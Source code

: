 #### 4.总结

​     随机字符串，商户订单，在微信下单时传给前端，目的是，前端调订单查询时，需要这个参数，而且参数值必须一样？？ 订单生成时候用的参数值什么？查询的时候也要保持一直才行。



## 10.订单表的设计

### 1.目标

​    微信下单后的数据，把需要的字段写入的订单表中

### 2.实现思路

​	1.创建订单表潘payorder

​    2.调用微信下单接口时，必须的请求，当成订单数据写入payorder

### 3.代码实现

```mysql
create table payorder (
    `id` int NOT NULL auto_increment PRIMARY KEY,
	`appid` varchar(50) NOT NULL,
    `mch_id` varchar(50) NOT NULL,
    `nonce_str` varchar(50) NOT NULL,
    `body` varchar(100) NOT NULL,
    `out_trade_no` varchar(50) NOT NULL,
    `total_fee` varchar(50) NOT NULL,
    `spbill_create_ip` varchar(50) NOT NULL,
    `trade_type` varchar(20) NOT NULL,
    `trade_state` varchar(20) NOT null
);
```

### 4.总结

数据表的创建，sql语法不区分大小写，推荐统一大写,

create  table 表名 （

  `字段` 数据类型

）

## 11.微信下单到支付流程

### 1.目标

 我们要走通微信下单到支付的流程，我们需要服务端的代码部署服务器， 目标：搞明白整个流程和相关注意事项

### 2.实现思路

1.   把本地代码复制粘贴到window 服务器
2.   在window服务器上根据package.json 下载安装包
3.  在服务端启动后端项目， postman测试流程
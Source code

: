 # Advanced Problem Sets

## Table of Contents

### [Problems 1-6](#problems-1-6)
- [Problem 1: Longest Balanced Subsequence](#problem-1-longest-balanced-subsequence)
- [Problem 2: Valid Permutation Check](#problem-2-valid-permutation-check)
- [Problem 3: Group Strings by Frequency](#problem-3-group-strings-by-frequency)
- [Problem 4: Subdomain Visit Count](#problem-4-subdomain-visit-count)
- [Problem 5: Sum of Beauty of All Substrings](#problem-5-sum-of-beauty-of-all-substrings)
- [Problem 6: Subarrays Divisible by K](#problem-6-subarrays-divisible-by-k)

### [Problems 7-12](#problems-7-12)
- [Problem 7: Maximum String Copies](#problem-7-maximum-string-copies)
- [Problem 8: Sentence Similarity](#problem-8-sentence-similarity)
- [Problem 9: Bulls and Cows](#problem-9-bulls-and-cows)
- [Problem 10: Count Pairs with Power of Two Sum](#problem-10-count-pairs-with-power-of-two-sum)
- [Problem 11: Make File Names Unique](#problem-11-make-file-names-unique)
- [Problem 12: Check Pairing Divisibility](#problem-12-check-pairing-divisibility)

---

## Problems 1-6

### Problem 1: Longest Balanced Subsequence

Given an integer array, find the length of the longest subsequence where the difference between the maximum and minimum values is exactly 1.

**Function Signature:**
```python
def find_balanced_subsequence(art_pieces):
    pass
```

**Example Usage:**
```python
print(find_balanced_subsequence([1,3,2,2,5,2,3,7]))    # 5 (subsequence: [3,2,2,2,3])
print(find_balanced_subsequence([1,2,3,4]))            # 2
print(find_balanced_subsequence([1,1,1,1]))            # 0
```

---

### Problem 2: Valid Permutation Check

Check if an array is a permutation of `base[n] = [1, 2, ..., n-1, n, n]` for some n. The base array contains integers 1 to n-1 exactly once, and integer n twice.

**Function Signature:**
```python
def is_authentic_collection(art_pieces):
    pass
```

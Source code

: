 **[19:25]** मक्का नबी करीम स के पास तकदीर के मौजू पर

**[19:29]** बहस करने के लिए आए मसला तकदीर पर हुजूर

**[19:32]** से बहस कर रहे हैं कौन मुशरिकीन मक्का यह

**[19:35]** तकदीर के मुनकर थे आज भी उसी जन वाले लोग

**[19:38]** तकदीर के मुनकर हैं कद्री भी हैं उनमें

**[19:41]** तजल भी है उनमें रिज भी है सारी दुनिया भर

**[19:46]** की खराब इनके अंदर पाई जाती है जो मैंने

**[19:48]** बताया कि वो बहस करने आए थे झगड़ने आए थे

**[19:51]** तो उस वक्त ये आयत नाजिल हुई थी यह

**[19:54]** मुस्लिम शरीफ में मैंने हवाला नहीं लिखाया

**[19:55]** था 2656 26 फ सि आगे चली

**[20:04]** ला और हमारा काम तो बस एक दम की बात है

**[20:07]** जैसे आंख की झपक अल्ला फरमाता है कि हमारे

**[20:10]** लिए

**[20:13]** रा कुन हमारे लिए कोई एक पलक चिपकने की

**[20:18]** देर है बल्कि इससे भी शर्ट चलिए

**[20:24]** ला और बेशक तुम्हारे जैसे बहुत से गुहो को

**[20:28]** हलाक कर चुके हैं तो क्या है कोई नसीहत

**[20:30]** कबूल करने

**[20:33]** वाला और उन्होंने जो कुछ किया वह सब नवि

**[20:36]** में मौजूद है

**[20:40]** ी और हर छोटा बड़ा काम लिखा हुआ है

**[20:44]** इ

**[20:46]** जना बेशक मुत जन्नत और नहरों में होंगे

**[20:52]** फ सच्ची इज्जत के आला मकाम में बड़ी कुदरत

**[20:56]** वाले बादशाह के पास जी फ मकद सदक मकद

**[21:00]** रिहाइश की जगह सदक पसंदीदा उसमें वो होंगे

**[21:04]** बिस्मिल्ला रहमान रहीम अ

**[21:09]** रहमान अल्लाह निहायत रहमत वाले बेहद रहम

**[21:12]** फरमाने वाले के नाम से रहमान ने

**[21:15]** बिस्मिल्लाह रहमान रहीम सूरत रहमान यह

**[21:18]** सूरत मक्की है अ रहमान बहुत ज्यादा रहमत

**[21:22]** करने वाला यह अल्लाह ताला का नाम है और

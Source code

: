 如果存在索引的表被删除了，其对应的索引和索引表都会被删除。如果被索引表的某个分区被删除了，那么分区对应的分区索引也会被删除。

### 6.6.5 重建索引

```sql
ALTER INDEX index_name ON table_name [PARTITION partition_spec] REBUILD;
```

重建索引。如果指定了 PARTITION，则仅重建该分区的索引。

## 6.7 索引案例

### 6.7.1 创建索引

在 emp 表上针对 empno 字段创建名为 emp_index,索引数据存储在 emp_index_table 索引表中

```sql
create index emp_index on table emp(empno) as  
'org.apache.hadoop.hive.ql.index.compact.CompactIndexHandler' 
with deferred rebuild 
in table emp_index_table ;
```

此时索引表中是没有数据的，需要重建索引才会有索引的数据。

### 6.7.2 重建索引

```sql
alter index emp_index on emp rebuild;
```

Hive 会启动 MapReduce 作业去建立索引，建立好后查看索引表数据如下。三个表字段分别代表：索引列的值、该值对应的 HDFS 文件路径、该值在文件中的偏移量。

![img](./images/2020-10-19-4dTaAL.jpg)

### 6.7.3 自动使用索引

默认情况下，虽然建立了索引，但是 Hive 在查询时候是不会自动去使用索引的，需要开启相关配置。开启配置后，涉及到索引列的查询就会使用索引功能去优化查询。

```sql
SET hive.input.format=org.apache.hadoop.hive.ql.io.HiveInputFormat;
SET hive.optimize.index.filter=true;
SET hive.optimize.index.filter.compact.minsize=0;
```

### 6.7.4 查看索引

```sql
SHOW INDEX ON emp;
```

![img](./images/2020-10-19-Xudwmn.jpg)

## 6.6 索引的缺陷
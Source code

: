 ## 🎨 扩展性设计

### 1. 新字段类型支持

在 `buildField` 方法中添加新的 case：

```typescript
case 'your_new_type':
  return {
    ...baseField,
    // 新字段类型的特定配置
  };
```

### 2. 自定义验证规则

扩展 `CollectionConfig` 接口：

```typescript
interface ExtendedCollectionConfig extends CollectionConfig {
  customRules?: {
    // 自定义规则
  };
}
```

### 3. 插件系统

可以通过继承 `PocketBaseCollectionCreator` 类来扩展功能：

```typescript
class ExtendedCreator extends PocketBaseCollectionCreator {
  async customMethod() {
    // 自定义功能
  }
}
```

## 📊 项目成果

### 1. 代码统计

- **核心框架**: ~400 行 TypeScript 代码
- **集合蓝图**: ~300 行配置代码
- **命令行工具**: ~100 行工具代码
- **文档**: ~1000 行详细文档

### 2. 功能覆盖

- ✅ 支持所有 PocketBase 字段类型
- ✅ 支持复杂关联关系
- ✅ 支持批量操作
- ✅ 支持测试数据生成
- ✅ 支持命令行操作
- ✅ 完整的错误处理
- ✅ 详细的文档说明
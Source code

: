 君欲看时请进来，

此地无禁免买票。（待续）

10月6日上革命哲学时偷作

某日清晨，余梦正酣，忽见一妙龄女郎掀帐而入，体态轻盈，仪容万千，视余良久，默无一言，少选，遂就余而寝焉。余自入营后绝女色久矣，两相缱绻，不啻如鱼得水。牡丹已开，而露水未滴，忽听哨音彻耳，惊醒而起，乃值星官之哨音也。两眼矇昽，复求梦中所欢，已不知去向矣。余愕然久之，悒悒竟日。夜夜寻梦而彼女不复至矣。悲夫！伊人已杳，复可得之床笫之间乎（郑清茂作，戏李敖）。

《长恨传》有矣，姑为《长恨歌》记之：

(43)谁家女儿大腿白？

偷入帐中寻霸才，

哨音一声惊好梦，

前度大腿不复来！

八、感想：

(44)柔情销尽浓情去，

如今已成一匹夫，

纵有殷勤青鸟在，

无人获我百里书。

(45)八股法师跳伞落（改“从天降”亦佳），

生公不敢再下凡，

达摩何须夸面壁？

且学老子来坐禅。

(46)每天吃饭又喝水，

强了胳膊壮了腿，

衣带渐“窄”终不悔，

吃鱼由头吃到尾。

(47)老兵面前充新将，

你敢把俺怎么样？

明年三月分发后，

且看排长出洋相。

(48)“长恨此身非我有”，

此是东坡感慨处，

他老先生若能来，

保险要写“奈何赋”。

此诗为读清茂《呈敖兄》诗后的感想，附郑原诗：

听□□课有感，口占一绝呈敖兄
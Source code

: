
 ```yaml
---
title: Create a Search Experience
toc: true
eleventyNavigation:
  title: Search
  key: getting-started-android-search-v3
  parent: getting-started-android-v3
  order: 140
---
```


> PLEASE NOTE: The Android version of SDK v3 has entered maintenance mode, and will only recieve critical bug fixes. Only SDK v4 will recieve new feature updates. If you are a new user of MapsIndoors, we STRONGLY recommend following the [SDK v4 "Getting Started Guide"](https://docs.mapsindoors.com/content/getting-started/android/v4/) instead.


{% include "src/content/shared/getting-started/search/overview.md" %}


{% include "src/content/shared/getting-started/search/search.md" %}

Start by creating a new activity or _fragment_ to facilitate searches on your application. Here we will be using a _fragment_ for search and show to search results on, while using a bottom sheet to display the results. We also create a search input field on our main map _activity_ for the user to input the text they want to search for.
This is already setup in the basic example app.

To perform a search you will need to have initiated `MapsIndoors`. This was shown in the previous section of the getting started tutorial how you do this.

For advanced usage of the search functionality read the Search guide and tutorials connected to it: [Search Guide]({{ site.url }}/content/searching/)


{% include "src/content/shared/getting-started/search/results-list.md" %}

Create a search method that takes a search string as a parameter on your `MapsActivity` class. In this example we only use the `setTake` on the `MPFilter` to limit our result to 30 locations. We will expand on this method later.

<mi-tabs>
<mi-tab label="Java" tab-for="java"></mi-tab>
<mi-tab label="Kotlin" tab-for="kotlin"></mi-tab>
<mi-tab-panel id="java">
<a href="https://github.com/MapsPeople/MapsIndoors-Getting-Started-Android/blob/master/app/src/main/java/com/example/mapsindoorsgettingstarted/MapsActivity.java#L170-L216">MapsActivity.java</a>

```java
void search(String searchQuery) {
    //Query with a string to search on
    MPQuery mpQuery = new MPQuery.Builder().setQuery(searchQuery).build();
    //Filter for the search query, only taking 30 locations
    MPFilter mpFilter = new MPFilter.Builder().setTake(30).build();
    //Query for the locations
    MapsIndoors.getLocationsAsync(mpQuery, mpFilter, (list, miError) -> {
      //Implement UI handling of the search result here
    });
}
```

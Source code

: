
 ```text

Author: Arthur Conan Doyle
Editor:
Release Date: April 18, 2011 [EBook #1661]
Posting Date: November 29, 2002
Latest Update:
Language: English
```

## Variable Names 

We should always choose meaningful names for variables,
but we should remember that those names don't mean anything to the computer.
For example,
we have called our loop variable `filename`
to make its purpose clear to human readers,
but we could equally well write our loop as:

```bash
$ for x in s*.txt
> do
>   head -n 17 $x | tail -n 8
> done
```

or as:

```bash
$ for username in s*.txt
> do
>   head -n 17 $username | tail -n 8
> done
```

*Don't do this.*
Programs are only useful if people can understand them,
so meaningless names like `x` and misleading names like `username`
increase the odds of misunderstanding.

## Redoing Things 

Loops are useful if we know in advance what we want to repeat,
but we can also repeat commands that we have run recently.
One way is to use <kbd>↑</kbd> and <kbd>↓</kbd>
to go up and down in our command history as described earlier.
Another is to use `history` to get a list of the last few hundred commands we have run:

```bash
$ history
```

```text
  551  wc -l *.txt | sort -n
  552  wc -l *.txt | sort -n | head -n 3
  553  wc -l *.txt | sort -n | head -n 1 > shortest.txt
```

* [EXERCISE DETAILS]: From the records above, copy only the lines starting with the line that holds "- [Problem 4: Subdomain" and going on through the line that holds "- [Problem 8: Sentence", exactly as written.

* [YOUR RESPONSE]:
- [Problem 4: Subdomain Visit Count](#problem-4-subdomain-visit-count)
- [Problem 5: Sum of Beauty of All Substrings](#problem-5-sum-of-beauty-of-all-substrings)
- [Problem 6: Subarrays Divisible by K](#problem-6-subarrays-divisible-by-k)

### [Problems 7-12](#problems-7-12)
- [Problem 7: Maximum String Copies](#problem-7-maximum-string-copies)
- [Problem 8: Sentence Similarity](#problem-8-sentence-similarity)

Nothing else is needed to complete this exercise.